**ASSIGNMENT**
Your answer should be the records, copied exactly, with the pictures removed.

************

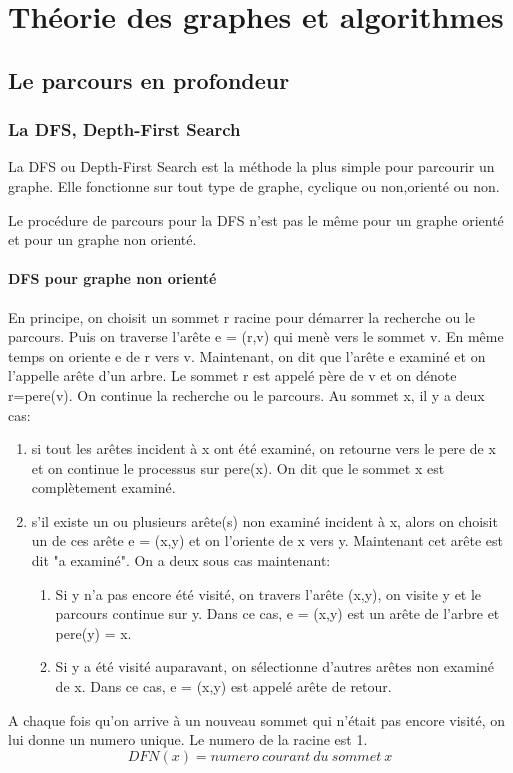 \chapter{Théorie des graphes et algorithmes}
\section{Le parcours en profondeur}
\subsection{La DFS, Depth-First Search}
La DFS ou Depth-First Search  est la méthode la plus simple pour parcourir un graphe. Elle fonctionne sur tout type de graphe, cyclique ou non,orienté ou non.

Le procédure de parcours pour la DFS n'est pas le même pour un graphe orienté et pour un graphe non orienté.

\subsubsection{DFS pour graphe non orienté}
En principe, on choisit un sommet r racine pour démarrer la recherche ou le parcours. Puis on traverse l'arête e = (r,v) qui menè vers le sommet v. En même temps on oriente e de r vers v. Maintenant, on dit que l'arête e examiné et on l'appelle arête d'un arbre.
Le sommet r est appelé père de v et on dénote r=pere(v). On continue la recherche ou le parcours.
Au sommet x, il y a deux cas:
\begin{enumerate}
	\item si tout les arêtes incident à x ont été examiné, on retourne vers le pere de x et on continue le processus sur pere(x). On dit que le sommet x est complètement examiné.
	\item s'il existe un ou plusieurs arête(s) non examiné incident à x, alors on choisit un de ces arête e = (x,y) et on l'oriente de x vers y. Maintenant cet arête est dit "a examiné". On a deux sous cas maintenant:
	\begin{enumerate}
		\item Si y n'a pas encore été visité, on travers l'arête (x,y), on visite y et le parcours continue sur y. Dans ce cas, e = (x,y) est un arête de l'arbre et pere(y) = x.
		\item Si y a été visité auparavant, on sélectionne d'autres arêtes non examiné de x. Dans ce cas, e = (x,y) est appelé arête de retour.  
	\end{enumerate} 
\end{enumerate}
A chaque fois qu'on arrive à un nouveau sommet qui n'était pas encore visité, on lui donne un numero unique. Le numero de la racine est 1.
$$DFN(x)=numero\ courant\ du\ sommet\ x$$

************

**THE COMPLETED TASK**
 \chapter{Théorie des graphes et algorithmes}
\section{Le parcours en profondeur}
\subsection{La DFS, Depth-First Search}
La DFS ou Depth-First Search  est la méthode la plus simple pour parcourir un graphe. Elle fonctionne sur tout type de graphe, cyclique ou non,orienté ou non.

Le procédure de parcours pour la DFS n'est pas le même pour un graphe orienté et pour un graphe non orienté.

\subsubsection{DFS pour graphe non orienté}
En principe, on choisit un sommet r racine pour démarrer la recherche ou le parcours. Puis on traverse l'arête e = (r,v) qui menè vers le sommet v. En même temps on oriente e de r vers v. Maintenant, on dit que l'arête e examiné et on l'appelle arête d'un arbre.
Le sommet r est appelé père de v et on dénote r=pere(v). On continue la recherche ou le parcours.
Au sommet x, il y a deux cas:
\begin{enumerate}
	\item si tout les arêtes incident à x ont été examiné, on retourne vers le pere de x et on continue le processus sur pere(x). On dit que le sommet x est complètement examiné.
	\item s'il existe un ou plusieurs arête(s) non examiné incident à x, alors on choisit un de ces arête e = (x,y) et on l'oriente de x vers y. Maintenant cet arête est dit "a examiné". On a deux sous cas maintenant:
	\begin{enumerate}
		\item Si y n'a pas encore été visité, on travers l'arête (x,y), on visite y et le parcours continue sur y. Dans ce cas, e = (x,y) est un arête de l'arbre et pere(y) = x.
		\item Si y a été visité auparavant, on sélectionne d'autres arêtes non examiné de x. Dans ce cas, e = (x,y) est appelé arête de retour.  
	\end{enumerate} 
\end{enumerate}
A chaque fois qu'on arrive à un nouveau sommet qui n'était pas encore visité, on lui donne un numero unique. Le numero de la racine est 1.
$$DFN(x)=numero\ courant\ du\ sommet\ x$$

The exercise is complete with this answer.